EXERCISE BRIEF: Would you repeat the whole listing exactly?

DATA RECORDS:
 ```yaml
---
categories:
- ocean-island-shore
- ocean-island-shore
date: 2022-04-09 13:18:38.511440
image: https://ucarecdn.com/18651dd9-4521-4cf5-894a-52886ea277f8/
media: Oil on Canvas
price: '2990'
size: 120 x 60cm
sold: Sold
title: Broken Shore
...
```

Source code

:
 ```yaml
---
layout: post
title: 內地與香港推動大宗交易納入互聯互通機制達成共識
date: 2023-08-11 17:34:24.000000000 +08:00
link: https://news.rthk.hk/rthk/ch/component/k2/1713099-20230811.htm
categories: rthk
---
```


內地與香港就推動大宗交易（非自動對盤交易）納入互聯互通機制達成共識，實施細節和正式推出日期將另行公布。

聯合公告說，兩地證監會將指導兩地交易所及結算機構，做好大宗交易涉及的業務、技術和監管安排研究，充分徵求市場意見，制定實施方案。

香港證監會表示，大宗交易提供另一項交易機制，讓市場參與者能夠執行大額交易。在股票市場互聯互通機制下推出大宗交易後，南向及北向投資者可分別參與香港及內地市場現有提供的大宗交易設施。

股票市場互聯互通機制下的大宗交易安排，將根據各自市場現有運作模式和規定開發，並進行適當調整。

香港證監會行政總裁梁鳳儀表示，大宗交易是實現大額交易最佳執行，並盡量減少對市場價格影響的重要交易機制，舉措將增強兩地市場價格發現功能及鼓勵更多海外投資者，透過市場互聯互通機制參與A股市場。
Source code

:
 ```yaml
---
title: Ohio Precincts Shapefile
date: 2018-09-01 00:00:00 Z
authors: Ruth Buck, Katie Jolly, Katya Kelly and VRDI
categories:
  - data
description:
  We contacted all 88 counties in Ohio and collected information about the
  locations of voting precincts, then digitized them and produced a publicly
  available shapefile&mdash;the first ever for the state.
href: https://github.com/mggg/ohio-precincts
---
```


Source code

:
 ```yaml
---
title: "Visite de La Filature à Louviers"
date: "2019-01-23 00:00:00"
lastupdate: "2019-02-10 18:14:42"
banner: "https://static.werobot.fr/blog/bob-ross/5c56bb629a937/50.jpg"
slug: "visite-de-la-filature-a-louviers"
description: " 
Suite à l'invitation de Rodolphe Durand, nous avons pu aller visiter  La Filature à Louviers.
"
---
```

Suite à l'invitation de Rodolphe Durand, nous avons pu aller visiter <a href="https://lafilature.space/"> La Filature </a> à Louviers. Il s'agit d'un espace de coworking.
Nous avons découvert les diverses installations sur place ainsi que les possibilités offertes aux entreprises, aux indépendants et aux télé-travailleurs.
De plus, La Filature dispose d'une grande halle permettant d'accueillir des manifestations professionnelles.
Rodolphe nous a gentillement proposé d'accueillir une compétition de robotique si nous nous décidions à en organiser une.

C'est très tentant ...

SOLUTION FOR THIS EXERCISE:
 ```yaml
---
categories:
- ocean-island-shore
- ocean-island-shore
date: 2022-04-09 13:18:38.511440
image: https://ucarecdn.com/18651dd9-4521-4cf5-894a-52886ea277f8/
media: Oil on Canvas
price: '2990'
size: 120 x 60cm
sold: Sold
title: Broken Shore
...
```

Source code

:
 ```yaml
---
layout: post
title: 內地與香港推動大宗交易納入互聯互通機制達成共識
date: 2023-08-11 17:34:24.000000000 +08:00
link: https://news.rthk.hk/rthk/ch/component/k2/1713099-20230811.htm
categories: rthk
---
```


內地與香港就推動大宗交易（非自動對盤交易）納入互聯互通機制達成共識，實施細節和正式推出日期將另行公布。

聯合公告說，兩地證監會將指導兩地交易所及結算機構，做好大宗交易涉及的業務、技術和監管安排研究，充分徵求市場意見，制定實施方案。

香港證監會表示，大宗交易提供另一項交易機制，讓市場參與者能夠執行大額交易。在股票市場互聯互通機制下推出大宗交易後，南向及北向投資者可分別參與香港及內地市場現有提供的大宗交易設施。

股票市場互聯互通機制下的大宗交易安排，將根據各自市場現有運作模式和規定開發，並進行適當調整。

香港證監會行政總裁梁鳳儀表示，大宗交易是實現大額交易最佳執行，並盡量減少對市場價格影響的重要交易機制，舉措將增強兩地市場價格發現功能及鼓勵更多海外投資者，透過市場互聯互通機制參與A股市場。
Source code

:
 ```yaml
---
title: Ohio Precincts Shapefile
date: 2018-09-01 00:00:00 Z
authors: Ruth Buck, Katie Jolly, Katya Kelly and VRDI
categories:
  - data
description:
  We contacted all 88 counties in Ohio and collected information about the
  locations of voting precincts, then digitized them and produced a publicly
  available shapefile&mdash;the first ever for the state.
href: https://github.com/mggg/ohio-precincts
---
```


Source code

:
 ```yaml
---
title: "Visite de La Filature à Louviers"
date: "2019-01-23 00:00:00"
lastupdate: "2019-02-10 18:14:42"
banner: "https://static.werobot.fr/blog/bob-ross/5c56bb629a937/50.jpg"
slug: "visite-de-la-filature-a-louviers"
description: " 
Suite à l'invitation de Rodolphe Durand, nous avons pu aller visiter  La Filature à Louviers.
"
---
```

Suite à l'invitation de Rodolphe Durand, nous avons pu aller visiter <a href="https://lafilature.space/"> La Filature </a> à Louviers. Il s'agit d'un espace de coworking.
Nous avons découvert les diverses installations sur place ainsi que les possibilités offertes aux entreprises, aux indépendants et aux télé-travailleurs.
De plus, La Filature dispose d'une grande halle permettant d'accueillir des manifestations professionnelles.
Rodolphe nous a gentillement proposé d'accueillir une compétition de robotique si nous nous décidions à en organiser une.

C'est très tentant ...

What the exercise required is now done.